WORK TO COMPLETE
Identify every line in the records below that contains the word "sudo", and copy each of those lines.

◆ ◆ ◆ ◆

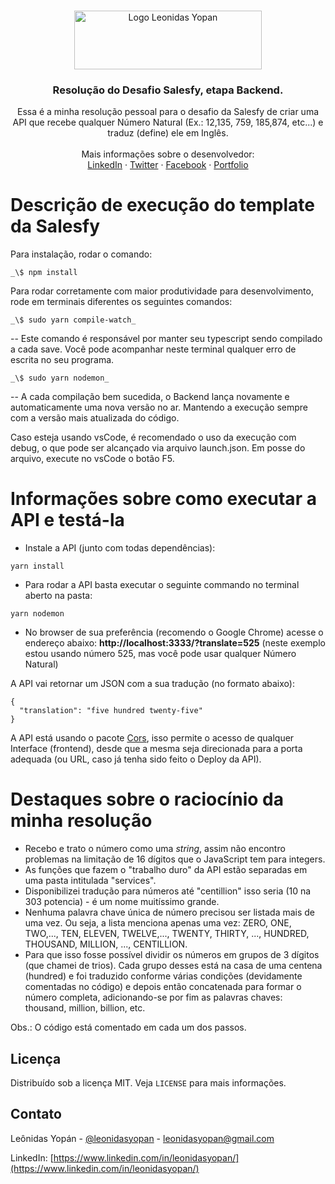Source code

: <br />
<p align="center">
  <a href="https://leonidasyopan.com/">
    <img src="https://leonidasyopan.com/img/logo-leonidas-yopan.png" alt="Logo Leonidas Yopan" width="300" height="94" target="_blank">
  </a>

  <h3 align="center">Resolução do Desafio Salesfy, etapa Backend.</h3>

  <p align="center">
    Essa é a minha resolução pessoal para o desafio da Salesfy de criar uma API que recebe qualquer Número Natural (Ex.: 12,135, 759, 185,874, etc...) e traduz (define) ele em Inglês.
    <br />
    <br />
    Mais informações sobre o desenvolvedor:
    <br />
    <a href="https://www.linkedin.com/in/leonidasyopan/" target="_blank">LinkedIn</a>
    ·
    <a href="https://twitter.com/leonidasyopan" target="_blank">Twitter</a>
    ·
    <a href="https://www.facebook.com/leonidasyopan" target="_blank">Facebook</a>
    ·
    <a href="https://leonidasyopan.com/" target="_blank">Portfolio</a>
  </p>
</p>

# Descrição de execução do template da Salesfy

Para instalação, rodar o comando:

```
_\$ npm install
```

Para rodar corretamente com maior produtividade para desenvolvimento, rode em terminais diferentes os seguintes comandos:

```
_\$ sudo yarn compile-watch_
```

-- Este comando é responsável por manter seu typescript sendo compilado a cada save. Você pode acompanhar neste terminal qualquer erro de escrita no seu programa.

```
_\$ sudo yarn nodemon_
```

-- A cada compilação bem sucedida, o Backend lança novamente e automaticamente uma nova versão no ar. Mantendo a execução sempre com a versão mais atualizada do código.

Caso esteja usando vsCode, é recomendado o uso da execução com debug, o que pode ser alcançado via arquivo launch.json. Em posse do arquivo, execute no vsCode o botão F5.

# Informações sobre como executar a API e testá-la

- Instale a API (junto com todas dependências):

```
yarn install
```

- Para rodar a API basta executar o seguinte commando no terminal aberto na pasta:

```
yarn nodemon
```

- No browser de sua preferência (recomendo o Google Chrome) acesse o endereço abaixo:
  **http://localhost:3333/?translate=525**
  (neste exemplo estou usando número 525, mas você pode usar qualquer Número Natural)

A API vai retornar um JSON com a sua tradução (no formato abaixo):

```
{
  "translation": "five hundred twenty-five"
}
```

A API está usando o pacote <a href="https://www.npmjs.com/package/cors" target="_blank">Cors</a>, isso permite o acesso de qualquer Interface (frontend), desde que a mesma seja direcionada para a porta adequada (ou URL, caso já tenha sido feito o Deploy da API).

# Destaques sobre o raciocínio da minha resolução

- Recebo e trato o número como uma _string_, assim não encontro problemas na limitação de 16 dígitos que o JavaScript tem para integers.
- As funções que fazem o "trabalho duro" da API estão separadas em uma pasta intitulada "services".
- Disponibilizei tradução para números até "centillion" isso seria (10 na 303 potencia) - é um nome muitíssimo grande.
- Nenhuma palavra chave única de número precisou ser listada mais de uma vez. Ou seja, a lista menciona apenas uma vez: ZERO, ONE, TWO,..., TEN, ELEVEN, TWELVE,..., TWENTY, THIRTY, ..., HUNDRED, THOUSAND, MILLION, ..., CENTILLION.
- Para que isso fosse possível dividir os números em grupos de 3 dígitos (que chamei de trios). Cada grupo desses está na casa de uma centena (hundred) e foi traduzido conforme várias condições (devidamente comentadas no código) e depois então concatenada para formar o número completa, adicionando-se por fim as palavras chaves: thousand, million, billion, etc.

Obs.: O código está comentado em cada um dos passos.

<!-- LICENSE -->

## Licença

Distribuído sob a licença MIT. Veja `LICENSE` para mais informações.

<!-- CONTACT -->

## Contato

Leônidas Yopán - [@leonidasyopan](https://twitter.com/leonidasyopan) - leonidasyopan@gmail.com

LinkedIn: [https://www.linkedin.com/in/leonidasyopan/](https://www.linkedin.com/in/leonidasyopan/)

◆ ◆ ◆ ◆

OUTPUT OF THE TASK
_\$ sudo yarn compile-watch_
_\$ sudo yarn nodemon_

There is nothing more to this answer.